WHAT YOU HAVE TO DO
Scan the records for "System" and copy each line that contains it.

(Records from a collection)
----------

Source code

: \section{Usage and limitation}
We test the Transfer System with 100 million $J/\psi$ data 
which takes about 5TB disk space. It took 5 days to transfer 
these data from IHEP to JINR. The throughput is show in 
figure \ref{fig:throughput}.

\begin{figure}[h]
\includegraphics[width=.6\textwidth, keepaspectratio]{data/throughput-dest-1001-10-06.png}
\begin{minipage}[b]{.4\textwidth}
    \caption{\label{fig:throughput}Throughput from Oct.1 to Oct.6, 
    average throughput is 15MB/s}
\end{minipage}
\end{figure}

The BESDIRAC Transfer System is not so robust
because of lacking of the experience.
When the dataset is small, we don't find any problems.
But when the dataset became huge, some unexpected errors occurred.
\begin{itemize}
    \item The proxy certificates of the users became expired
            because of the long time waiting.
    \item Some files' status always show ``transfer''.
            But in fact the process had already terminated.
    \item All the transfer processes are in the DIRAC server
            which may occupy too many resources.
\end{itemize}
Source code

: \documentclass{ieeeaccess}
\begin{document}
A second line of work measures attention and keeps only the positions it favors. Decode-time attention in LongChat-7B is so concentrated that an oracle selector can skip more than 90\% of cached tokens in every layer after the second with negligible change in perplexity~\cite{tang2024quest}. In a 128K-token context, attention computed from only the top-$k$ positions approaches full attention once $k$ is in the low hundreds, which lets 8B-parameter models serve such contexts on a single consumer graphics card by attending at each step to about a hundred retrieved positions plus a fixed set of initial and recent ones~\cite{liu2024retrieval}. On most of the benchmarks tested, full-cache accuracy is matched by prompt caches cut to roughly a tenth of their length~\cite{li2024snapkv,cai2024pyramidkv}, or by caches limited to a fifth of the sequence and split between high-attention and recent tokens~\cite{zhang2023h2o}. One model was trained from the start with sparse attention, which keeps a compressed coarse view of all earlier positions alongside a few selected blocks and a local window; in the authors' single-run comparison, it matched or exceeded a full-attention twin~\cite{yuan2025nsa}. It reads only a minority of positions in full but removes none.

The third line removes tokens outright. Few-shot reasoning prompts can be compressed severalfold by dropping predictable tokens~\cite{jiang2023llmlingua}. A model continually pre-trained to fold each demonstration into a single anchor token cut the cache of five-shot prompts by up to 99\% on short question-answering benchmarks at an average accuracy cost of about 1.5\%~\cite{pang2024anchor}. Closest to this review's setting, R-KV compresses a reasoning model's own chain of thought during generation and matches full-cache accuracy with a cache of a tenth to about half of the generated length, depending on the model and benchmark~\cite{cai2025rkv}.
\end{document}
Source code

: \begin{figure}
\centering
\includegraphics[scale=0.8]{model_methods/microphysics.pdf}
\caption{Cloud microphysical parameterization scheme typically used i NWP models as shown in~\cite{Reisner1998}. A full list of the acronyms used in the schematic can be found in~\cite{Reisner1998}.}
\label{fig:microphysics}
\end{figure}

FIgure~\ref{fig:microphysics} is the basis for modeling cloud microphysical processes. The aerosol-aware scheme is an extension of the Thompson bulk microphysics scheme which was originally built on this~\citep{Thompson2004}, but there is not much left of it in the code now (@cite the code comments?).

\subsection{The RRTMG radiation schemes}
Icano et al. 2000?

----------

OUTPUT FOR THIS EXERCISE
We test the Transfer System with 100 million $J/\psi$ data 
The BESDIRAC Transfer System is not so robust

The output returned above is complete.